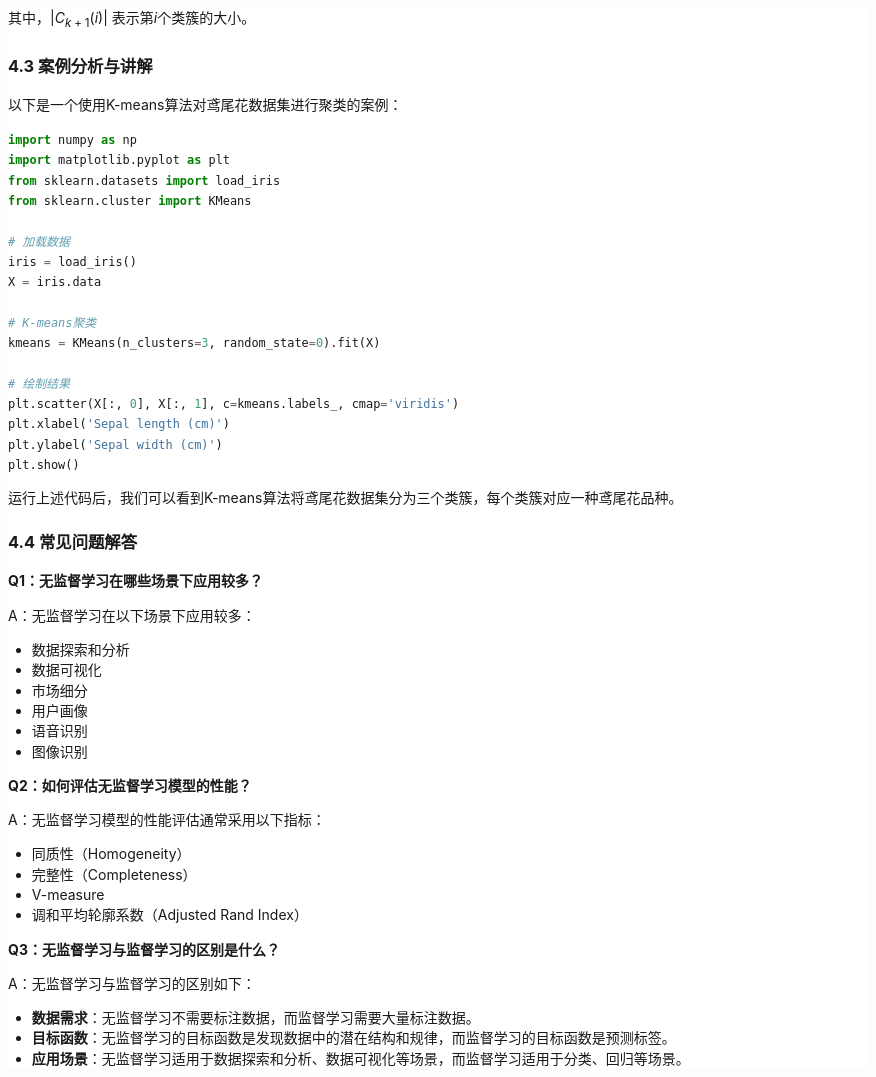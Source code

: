 其中，$|C_{k+1}(i)|$ 表示第$i$个类簇的大小。

### 4.3 案例分析与讲解

以下是一个使用K-means算法对鸢尾花数据集进行聚类的案例：

```python
import numpy as np
import matplotlib.pyplot as plt
from sklearn.datasets import load_iris
from sklearn.cluster import KMeans

# 加载数据
iris = load_iris()
X = iris.data

# K-means聚类
kmeans = KMeans(n_clusters=3, random_state=0).fit(X)

# 绘制结果
plt.scatter(X[:, 0], X[:, 1], c=kmeans.labels_, cmap='viridis')
plt.xlabel('Sepal length (cm)')
plt.ylabel('Sepal width (cm)')
plt.show()
```

运行上述代码后，我们可以看到K-means算法将鸢尾花数据集分为三个类簇，每个类簇对应一种鸢尾花品种。

### 4.4 常见问题解答

**Q1：无监督学习在哪些场景下应用较多？**

A：无监督学习在以下场景下应用较多：

- 数据探索和分析
- 数据可视化
- 市场细分
- 用户画像
- 语音识别
- 图像识别

**Q2：如何评估无监督学习模型的性能？**

A：无监督学习模型的性能评估通常采用以下指标：

- 同质性（Homogeneity）
- 完整性（Completeness）
- V-measure
- 调和平均轮廓系数（Adjusted Rand Index）

**Q3：无监督学习与监督学习的区别是什么？**

A：无监督学习与监督学习的区别如下：

- **数据需求**：无监督学习不需要标注数据，而监督学习需要大量标注数据。
- **目标函数**：无监督学习的目标函数是发现数据中的潜在结构和规律，而监督学习的目标函数是预测标签。
- **应用场景**：无监督学习适用于数据探索和分析、数据可视化等场景，而监督学习适用于分类、回归等场景。
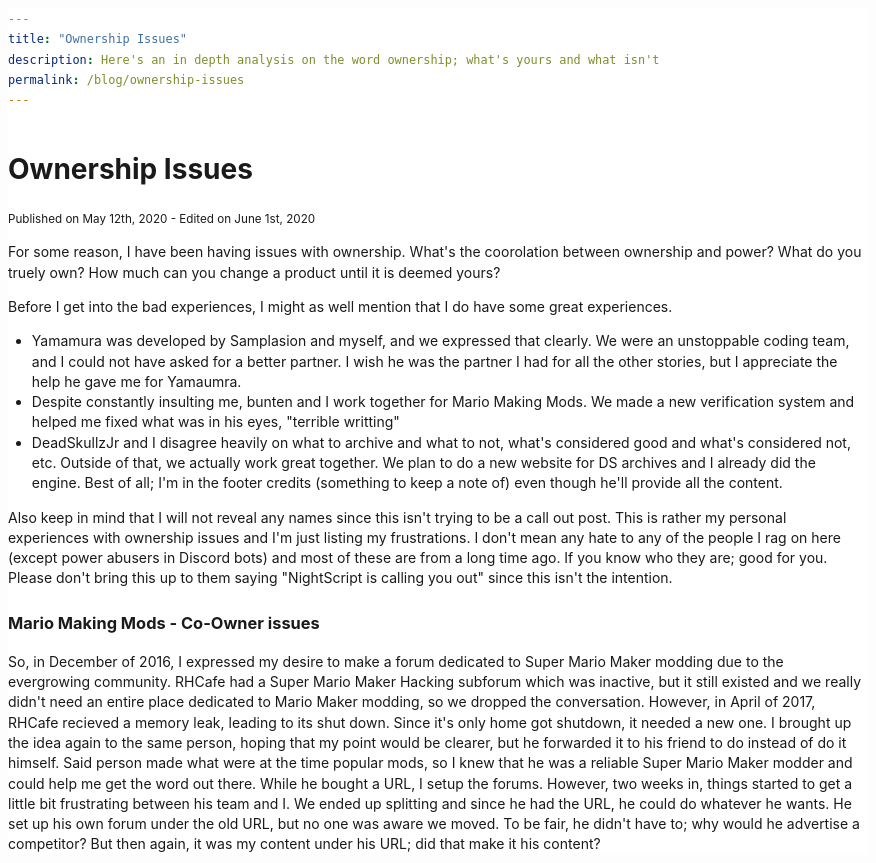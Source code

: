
 ```yaml
---
title: "Ownership Issues"
description: Here's an in depth analysis on the word ownership; what's yours and what isn't
permalink: /blog/ownership-issues
---
```


# Ownership Issues
<small class="font-italic font-weight-light font-underline">Published on May 12th, 2020 - Edited on June 1st, 2020</small>

<div class="d-block d-xl-none" data-toc></div>
<div class="row" markdown="1">
<div class="col-xl-8" data-content markdown="1">

For some reason, I have been having issues with ownership. What's the coorolation between ownership and power? What do you truely own? How much can you change a product until it is deemed yours?

Before I get into the bad experiences, I might as well mention that I do have some great experiences.

- Yamamura was developed by Samplasion and myself, and we expressed that clearly. We were an unstoppable coding team, and I could not have asked for a better partner. I wish he was the partner I had for all the other stories, but I appreciate the help he gave me for Yamaumra.
- Despite constantly insulting me, bunten and I work together for Mario Making Mods. We made a new verification system and helped me fixed what was in his eyes, "terrible writting"
- DeadSkullzJr and I disagree heavily on what to archive and what to not, what's considered good and what's considered not, etc. Outside of that, we actually work great together. We plan to do a new website for DS archives and I already did the engine. Best of all; I'm in the footer credits (something to keep a note of) even though he'll provide all the content.

Also keep in mind that I will not reveal any names since this isn't trying to be a call out post. This is rather my personal experiences with ownership issues and I'm just listing my frustrations. I don't mean any hate to any of the people I rag on here (except power abusers in Discord bots) and most of these are from a long time ago. If you know who they are; good for you. Please don't bring this up to them saying "NightScript is calling you out" since this isn't the intention.
### Mario Making Mods - Co-Owner issues



So, in December of 2016, I expressed my desire to make a forum dedicated to Super Mario Maker modding due to the evergrowing community. RHCafe had a Super Mario Maker Hacking subforum which was inactive, but it still existed and we really didn't need an entire place dedicated to Mario Maker modding, so we dropped the conversation. However, in April of 2017, RHCafe recieved a memory leak, leading to its shut down. Since it's only home got shutdown, it needed a new one. I brought up the idea again to the same person, hoping that my point would be clearer, but he forwarded it to his friend to do instead of do it himself. Said person made what were at the time popular mods, so I knew that he was a reliable Super Mario Maker modder and could help me get the word out there. While he bought a URL, I setup the forums. However, two weeks in, things started to get a little bit frustrating between his team and I. We ended up splitting and since he had the URL, he could do whatever he wants. He set up his own forum under the old URL, but no one was aware we moved. To be fair, he didn't have to; why would he advertise a competitor? But then again, it was my content under his URL; did that make it his content?
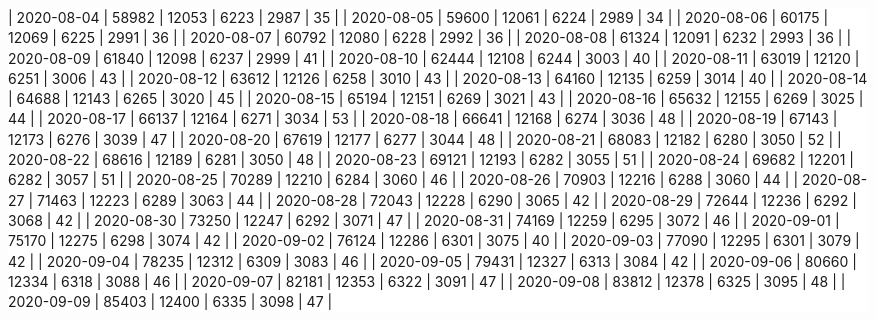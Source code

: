 | 2020-08-04 | 58982 | 12053 | 6223 | 2987 | 35 |
| 2020-08-05 | 59600 | 12061 | 6224 | 2989 | 34 |
| 2020-08-06 | 60175 | 12069 | 6225 | 2991 | 36 |
| 2020-08-07 | 60792 | 12080 | 6228 | 2992 | 36 |
| 2020-08-08 | 61324 | 12091 | 6232 | 2993 | 36 |
| 2020-08-09 | 61840 | 12098 | 6237 | 2999 | 41 |
| 2020-08-10 | 62444 | 12108 | 6244 | 3003 | 40 |
| 2020-08-11 | 63019 | 12120 | 6251 | 3006 | 43 |
| 2020-08-12 | 63612 | 12126 | 6258 | 3010 | 43 |
| 2020-08-13 | 64160 | 12135 | 6259 | 3014 | 40 |
| 2020-08-14 | 64688 | 12143 | 6265 | 3020 | 45 |
| 2020-08-15 | 65194 | 12151 | 6269 | 3021 | 43 |
| 2020-08-16 | 65632 | 12155 | 6269 | 3025 | 44 |
| 2020-08-17 | 66137 | 12164 | 6271 | 3034 | 53 |
| 2020-08-18 | 66641 | 12168 | 6274 | 3036 | 48 |
| 2020-08-19 | 67143 | 12173 | 6276 | 3039 | 47 |
| 2020-08-20 | 67619 | 12177 | 6277 | 3044 | 48 |
| 2020-08-21 | 68083 | 12182 | 6280 | 3050 | 52 |
| 2020-08-22 | 68616 | 12189 | 6281 | 3050 | 48 |
| 2020-08-23 | 69121 | 12193 | 6282 | 3055 | 51 |
| 2020-08-24 | 69682 | 12201 | 6282 | 3057 | 51 |
| 2020-08-25 | 70289 | 12210 | 6284 | 3060 | 46 |
| 2020-08-26 | 70903 | 12216 | 6288 | 3060 | 44 |
| 2020-08-27 | 71463 | 12223 | 6289 | 3063 | 44 |
| 2020-08-28 | 72043 | 12228 | 6290 | 3065 | 42 |
| 2020-08-29 | 72644 | 12236 | 6292 | 3068 | 42 |
| 2020-08-30 | 73250 | 12247 | 6292 | 3071 | 47 |
| 2020-08-31 | 74169 | 12259 | 6295 | 3072 | 46 |
| 2020-09-01 | 75170 | 12275 | 6298 | 3074 | 42 |
| 2020-09-02 | 76124 | 12286 | 6301 | 3075 | 40 |
| 2020-09-03 | 77090 | 12295 | 6301 | 3079 | 42 |
| 2020-09-04 | 78235 | 12312 | 6309 | 3083 | 46 |
| 2020-09-05 | 79431 | 12327 | 6313 | 3084 | 42 |
| 2020-09-06 | 80660 | 12334 | 6318 | 3088 | 46 |
| 2020-09-07 | 82181 | 12353 | 6322 | 3091 | 47 |
| 2020-09-08 | 83812 | 12378 | 6325 | 3095 | 48 |
| 2020-09-09 | 85403 | 12400 | 6335 | 3098 | 47 |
----
__Exercise brief__.
The output is to be the material in full and unaltered, with pictures omitted.

__Exercise result__.
Source code

: 其中，$|C_{k+1}(i)|$ 表示第$i$个类簇的大小。

### 4.3 案例分析与讲解

以下是一个使用K-means算法对鸢尾花数据集进行聚类的案例：

```python
import numpy as np
import matplotlib.pyplot as plt
from sklearn.datasets import load_iris
from sklearn.cluster import KMeans

# 加载数据
iris = load_iris()
X = iris.data

# K-means聚类
kmeans = KMeans(n_clusters=3, random_state=0).fit(X)

# 绘制结果
plt.scatter(X[:, 0], X[:, 1], c=kmeans.labels_, cmap='viridis')
plt.xlabel('Sepal length (cm)')
plt.ylabel('Sepal width (cm)')
plt.show()
```

运行上述代码后，我们可以看到K-means算法将鸢尾花数据集分为三个类簇，每个类簇对应一种鸢尾花品种。

### 4.4 常见问题解答

**Q1：无监督学习在哪些场景下应用较多？**

A：无监督学习在以下场景下应用较多：

- 数据探索和分析
- 数据可视化
- 市场细分
- 用户画像
- 语音识别
- 图像识别

**Q2：如何评估无监督学习模型的性能？**

A：无监督学习模型的性能评估通常采用以下指标：

- 同质性（Homogeneity）
- 完整性（Completeness）
- V-measure
- 调和平均轮廓系数（Adjusted Rand Index）

**Q3：无监督学习与监督学习的区别是什么？**

A：无监督学习与监督学习的区别如下：

- **数据需求**：无监督学习不需要标注数据，而监督学习需要大量标注数据。
- **目标函数**：无监督学习的目标函数是发现数据中的潜在结构和规律，而监督学习的目标函数是预测标签。
- **应用场景**：无监督学习适用于数据探索和分析、数据可视化等场景，而监督学习适用于分类、回归等场景。
Source code

:
 ```yaml
---
title: "Ownership Issues"
description: Here's an in depth analysis on the word ownership; what's yours and what isn't
permalink: /blog/ownership-issues
---
```


# Ownership Issues
<small class="font-italic font-weight-light font-underline">Published on May 12th, 2020 - Edited on June 1st, 2020</small>

<div class="d-block d-xl-none" data-toc></div>
<div class="row" markdown="1">
<div class="col-xl-8" data-content markdown="1">

For some reason, I have been having issues with ownership. What's the coorolation between ownership and power? What do you truely own? How much can you change a product until it is deemed yours?

Before I get into the bad experiences, I might as well mention that I do have some great experiences.

- Yamamura was developed by Samplasion and myself, and we expressed that clearly. We were an unstoppable coding team, and I could not have asked for a better partner. I wish he was the partner I had for all the other stories, but I appreciate the help he gave me for Yamaumra.
- Despite constantly insulting me, bunten and I work together for Mario Making Mods. We made a new verification system and helped me fixed what was in his eyes, "terrible writting"
- DeadSkullzJr and I disagree heavily on what to archive and what to not, what's considered good and what's considered not, etc. Outside of that, we actually work great together. We plan to do a new website for DS archives and I already did the engine. Best of all; I'm in the footer credits (something to keep a note of) even though he'll provide all the content.

Also keep in mind that I will not reveal any names since this isn't trying to be a call out post. This is rather my personal experiences with ownership issues and I'm just listing my frustrations. I don't mean any hate to any of the people I rag on here (except power abusers in Discord bots) and most of these are from a long time ago. If you know who they are; good for you. Please don't bring this up to them saying "NightScript is calling you out" since this isn't the intention.
### Mario Making Mods - Co-Owner issues



So, in December of 2016, I expressed my desire to make a forum dedicated to Super Mario Maker modding due to the evergrowing community. RHCafe had a Super Mario Maker Hacking subforum which was inactive, but it still existed and we really didn't need an entire place dedicated to Mario Maker modding, so we dropped the conversation. However, in April of 2017, RHCafe recieved a memory leak, leading to its shut down. Since it's only home got shutdown, it needed a new one. I brought up the idea again to the same person, hoping that my point would be clearer, but he forwarded it to his friend to do instead of do it himself. Said person made what were at the time popular mods, so I knew that he was a reliable Super Mario Maker modder and could help me get the word out there. While he bought a URL, I setup the forums. However, two weeks in, things started to get a little bit frustrating between his team and I. We ended up splitting and since he had the URL, he could do whatever he wants. He set up his own forum under the old URL, but no one was aware we moved. To be fair, he didn't have to; why would he advertise a competitor? But then again, it was my content under his URL; did that make it his content?
Source code

: | 2020-08-04 | 58982 | 12053 | 6223 | 2987 | 35 |
| 2020-08-05 | 59600 | 12061 | 6224 | 2989 | 34 |
| 2020-08-06 | 60175 | 12069 | 6225 | 2991 | 36 |
| 2020-08-07 | 60792 | 12080 | 6228 | 2992 | 36 |
| 2020-08-08 | 61324 | 12091 | 6232 | 2993 | 36 |
| 2020-08-09 | 61840 | 12098 | 6237 | 2999 | 41 |
| 2020-08-10 | 62444 | 12108 | 6244 | 3003 | 40 |
| 2020-08-11 | 63019 | 12120 | 6251 | 3006 | 43 |
| 2020-08-12 | 63612 | 12126 | 6258 | 3010 | 43 |
| 2020-08-13 | 64160 | 12135 | 6259 | 3014 | 40 |
| 2020-08-14 | 64688 | 12143 | 6265 | 3020 | 45 |
| 2020-08-15 | 65194 | 12151 | 6269 | 3021 | 43 |
| 2020-08-16 | 65632 | 12155 | 6269 | 3025 | 44 |
| 2020-08-17 | 66137 | 12164 | 6271 | 3034 | 53 |
| 2020-08-18 | 66641 | 12168 | 6274 | 3036 | 48 |
| 2020-08-19 | 67143 | 12173 | 6276 | 3039 | 47 |
| 2020-08-20 | 67619 | 12177 | 6277 | 3044 | 48 |
| 2020-08-21 | 68083 | 12182 | 6280 | 3050 | 52 |
| 2020-08-22 | 68616 | 12189 | 6281 | 3050 | 48 |
| 2020-08-23 | 69121 | 12193 | 6282 | 3055 | 51 |
| 2020-08-24 | 69682 | 12201 | 6282 | 3057 | 51 |
| 2020-08-25 | 70289 | 12210 | 6284 | 3060 | 46 |
| 2020-08-26 | 70903 | 12216 | 6288 | 3060 | 44 |
| 2020-08-27 | 71463 | 12223 | 6289 | 3063 | 44 |
| 2020-08-28 | 72043 | 12228 | 6290 | 3065 | 42 |
| 2020-08-29 | 72644 | 12236 | 6292 | 3068 | 42 |
| 2020-08-30 | 73250 | 12247 | 6292 | 3071 | 47 |
| 2020-08-31 | 74169 | 12259 | 6295 | 3072 | 46 |
| 2020-09-01 | 75170 | 12275 | 6298 | 3074 | 42 |
| 2020-09-02 | 76124 | 12286 | 6301 | 3075 | 40 |
| 2020-09-03 | 77090 | 12295 | 6301 | 3079 | 42 |
| 2020-09-04 | 78235 | 12312 | 6309 | 3083 | 46 |
| 2020-09-05 | 79431 | 12327 | 6313 | 3084 | 42 |
| 2020-09-06 | 80660 | 12334 | 6318 | 3088 | 46 |
| 2020-09-07 | 82181 | 12353 | 6322 | 3091 | 47 |
| 2020-09-08 | 83812 | 12378 | 6325 | 3095 | 48 |
| 2020-09-09 | 85403 | 12400 | 6335 | 3098 | 47 |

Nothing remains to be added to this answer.